(Collected data entries)
= = = = =
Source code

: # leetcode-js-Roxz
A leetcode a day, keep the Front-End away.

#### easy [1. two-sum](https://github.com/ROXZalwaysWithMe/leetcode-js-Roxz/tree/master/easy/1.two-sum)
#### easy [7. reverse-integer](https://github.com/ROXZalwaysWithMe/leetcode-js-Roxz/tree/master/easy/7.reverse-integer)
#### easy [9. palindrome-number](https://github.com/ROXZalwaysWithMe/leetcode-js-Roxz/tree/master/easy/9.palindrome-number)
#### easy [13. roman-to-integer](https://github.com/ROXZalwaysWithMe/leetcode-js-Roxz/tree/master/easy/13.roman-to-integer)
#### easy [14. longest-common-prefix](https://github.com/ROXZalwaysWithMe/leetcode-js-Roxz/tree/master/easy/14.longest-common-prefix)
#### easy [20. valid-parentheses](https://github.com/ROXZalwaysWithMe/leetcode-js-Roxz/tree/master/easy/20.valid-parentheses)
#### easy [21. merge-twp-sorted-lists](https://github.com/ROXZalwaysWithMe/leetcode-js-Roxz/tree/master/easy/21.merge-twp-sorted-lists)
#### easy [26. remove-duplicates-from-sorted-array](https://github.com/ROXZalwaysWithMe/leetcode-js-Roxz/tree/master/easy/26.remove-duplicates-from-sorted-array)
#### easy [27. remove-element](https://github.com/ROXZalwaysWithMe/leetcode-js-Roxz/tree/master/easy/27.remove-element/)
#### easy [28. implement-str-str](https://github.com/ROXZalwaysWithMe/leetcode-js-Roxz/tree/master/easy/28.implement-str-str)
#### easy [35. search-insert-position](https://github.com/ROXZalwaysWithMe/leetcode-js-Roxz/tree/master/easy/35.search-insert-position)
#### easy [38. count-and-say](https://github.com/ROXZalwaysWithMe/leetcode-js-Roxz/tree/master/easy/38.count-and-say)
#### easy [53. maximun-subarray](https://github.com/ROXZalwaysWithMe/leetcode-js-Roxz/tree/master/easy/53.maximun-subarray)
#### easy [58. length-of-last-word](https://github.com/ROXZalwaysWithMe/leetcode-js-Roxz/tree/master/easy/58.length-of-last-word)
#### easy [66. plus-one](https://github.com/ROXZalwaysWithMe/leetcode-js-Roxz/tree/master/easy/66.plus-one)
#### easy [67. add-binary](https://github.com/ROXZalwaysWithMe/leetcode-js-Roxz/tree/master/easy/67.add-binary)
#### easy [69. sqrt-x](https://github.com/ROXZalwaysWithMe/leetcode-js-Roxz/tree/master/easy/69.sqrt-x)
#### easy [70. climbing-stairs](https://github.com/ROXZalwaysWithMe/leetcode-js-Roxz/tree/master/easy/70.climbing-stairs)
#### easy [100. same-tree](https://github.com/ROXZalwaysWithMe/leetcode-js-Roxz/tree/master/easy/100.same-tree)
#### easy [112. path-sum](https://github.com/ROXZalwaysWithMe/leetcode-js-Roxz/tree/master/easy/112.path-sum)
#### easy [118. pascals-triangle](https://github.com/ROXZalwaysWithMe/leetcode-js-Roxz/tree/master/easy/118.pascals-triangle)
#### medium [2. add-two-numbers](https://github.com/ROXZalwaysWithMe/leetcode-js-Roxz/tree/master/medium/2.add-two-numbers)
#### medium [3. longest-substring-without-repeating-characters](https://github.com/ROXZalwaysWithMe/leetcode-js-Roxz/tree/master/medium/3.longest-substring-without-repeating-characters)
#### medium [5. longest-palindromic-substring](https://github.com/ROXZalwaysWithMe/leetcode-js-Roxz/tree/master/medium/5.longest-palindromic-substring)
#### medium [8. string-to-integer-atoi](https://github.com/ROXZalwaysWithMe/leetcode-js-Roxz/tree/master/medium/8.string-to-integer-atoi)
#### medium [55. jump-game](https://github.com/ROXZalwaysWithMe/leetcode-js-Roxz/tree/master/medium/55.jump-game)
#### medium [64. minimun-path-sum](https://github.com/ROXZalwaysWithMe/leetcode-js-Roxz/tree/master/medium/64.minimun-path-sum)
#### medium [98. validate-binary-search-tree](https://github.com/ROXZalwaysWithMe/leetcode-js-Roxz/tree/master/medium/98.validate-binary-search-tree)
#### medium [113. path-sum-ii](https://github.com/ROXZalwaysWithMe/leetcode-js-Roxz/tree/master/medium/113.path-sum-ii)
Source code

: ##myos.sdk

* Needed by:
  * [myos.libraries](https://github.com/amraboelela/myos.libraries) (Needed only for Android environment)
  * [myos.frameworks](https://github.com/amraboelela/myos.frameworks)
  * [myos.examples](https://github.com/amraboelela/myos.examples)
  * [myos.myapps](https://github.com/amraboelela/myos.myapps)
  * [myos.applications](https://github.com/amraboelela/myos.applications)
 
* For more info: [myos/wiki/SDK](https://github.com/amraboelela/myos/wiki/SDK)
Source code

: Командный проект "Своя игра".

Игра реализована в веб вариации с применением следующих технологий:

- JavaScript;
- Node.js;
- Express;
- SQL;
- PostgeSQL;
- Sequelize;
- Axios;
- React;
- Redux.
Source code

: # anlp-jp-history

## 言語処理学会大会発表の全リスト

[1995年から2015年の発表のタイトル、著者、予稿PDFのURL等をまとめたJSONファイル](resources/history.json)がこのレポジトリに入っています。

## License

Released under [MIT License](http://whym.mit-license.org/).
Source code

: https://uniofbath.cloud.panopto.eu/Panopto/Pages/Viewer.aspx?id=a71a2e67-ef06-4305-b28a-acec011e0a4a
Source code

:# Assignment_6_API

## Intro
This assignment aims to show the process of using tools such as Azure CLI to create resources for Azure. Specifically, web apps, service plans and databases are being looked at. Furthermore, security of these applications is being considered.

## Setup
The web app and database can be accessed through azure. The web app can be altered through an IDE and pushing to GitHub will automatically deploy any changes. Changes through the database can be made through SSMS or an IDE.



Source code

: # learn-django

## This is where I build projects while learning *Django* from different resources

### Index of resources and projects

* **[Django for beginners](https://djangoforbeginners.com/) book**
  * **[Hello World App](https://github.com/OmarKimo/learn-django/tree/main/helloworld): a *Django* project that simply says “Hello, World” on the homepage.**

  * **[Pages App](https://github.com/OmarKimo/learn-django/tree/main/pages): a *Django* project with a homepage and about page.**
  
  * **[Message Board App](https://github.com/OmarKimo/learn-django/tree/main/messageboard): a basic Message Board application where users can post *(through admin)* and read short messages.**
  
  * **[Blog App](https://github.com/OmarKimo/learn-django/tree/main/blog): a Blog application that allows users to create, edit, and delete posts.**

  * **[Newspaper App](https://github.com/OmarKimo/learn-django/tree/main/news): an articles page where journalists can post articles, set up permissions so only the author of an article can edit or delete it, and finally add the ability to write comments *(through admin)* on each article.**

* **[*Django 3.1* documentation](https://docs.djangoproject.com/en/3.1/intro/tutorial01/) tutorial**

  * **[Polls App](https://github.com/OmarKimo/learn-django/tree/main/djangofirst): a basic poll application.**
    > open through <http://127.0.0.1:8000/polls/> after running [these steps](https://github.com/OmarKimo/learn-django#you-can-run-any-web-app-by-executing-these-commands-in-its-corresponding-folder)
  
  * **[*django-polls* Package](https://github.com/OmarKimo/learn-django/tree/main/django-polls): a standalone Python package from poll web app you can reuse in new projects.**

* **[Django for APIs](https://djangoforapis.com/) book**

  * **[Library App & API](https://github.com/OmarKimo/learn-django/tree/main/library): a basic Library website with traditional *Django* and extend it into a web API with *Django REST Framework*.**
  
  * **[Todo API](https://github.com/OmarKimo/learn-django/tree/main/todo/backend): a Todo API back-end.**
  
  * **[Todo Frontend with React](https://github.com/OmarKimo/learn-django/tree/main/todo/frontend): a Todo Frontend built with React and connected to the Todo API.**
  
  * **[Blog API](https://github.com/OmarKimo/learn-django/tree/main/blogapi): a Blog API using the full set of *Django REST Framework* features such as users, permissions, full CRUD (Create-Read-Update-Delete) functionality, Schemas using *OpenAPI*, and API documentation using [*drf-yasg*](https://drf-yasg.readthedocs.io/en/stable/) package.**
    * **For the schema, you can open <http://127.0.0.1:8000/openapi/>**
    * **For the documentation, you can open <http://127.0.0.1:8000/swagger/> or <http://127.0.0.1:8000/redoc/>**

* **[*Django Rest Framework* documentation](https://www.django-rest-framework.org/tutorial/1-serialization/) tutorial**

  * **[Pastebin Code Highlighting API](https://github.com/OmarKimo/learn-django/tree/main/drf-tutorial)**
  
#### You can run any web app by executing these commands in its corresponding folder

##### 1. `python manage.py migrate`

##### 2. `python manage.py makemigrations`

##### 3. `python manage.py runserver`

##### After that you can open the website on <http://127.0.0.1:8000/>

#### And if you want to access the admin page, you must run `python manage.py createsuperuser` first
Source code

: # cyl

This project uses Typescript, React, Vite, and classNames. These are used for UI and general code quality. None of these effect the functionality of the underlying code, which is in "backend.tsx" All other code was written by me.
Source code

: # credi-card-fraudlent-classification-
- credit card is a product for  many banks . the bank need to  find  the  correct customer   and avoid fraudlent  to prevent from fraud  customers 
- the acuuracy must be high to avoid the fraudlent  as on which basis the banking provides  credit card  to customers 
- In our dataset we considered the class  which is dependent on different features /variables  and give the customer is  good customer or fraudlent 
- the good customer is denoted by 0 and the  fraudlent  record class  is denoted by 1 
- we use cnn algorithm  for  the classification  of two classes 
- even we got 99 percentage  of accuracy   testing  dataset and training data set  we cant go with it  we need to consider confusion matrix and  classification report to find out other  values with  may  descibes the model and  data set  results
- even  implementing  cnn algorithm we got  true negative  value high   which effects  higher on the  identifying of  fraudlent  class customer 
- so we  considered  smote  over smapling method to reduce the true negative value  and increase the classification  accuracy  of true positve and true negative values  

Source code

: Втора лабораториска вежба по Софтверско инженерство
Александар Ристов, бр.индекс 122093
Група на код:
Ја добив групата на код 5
= = = = =
## WORK ORDER
Report how many lines of the preceding records include "projects". Output the number only.

## SOLUTION TO THE PROBLEM
3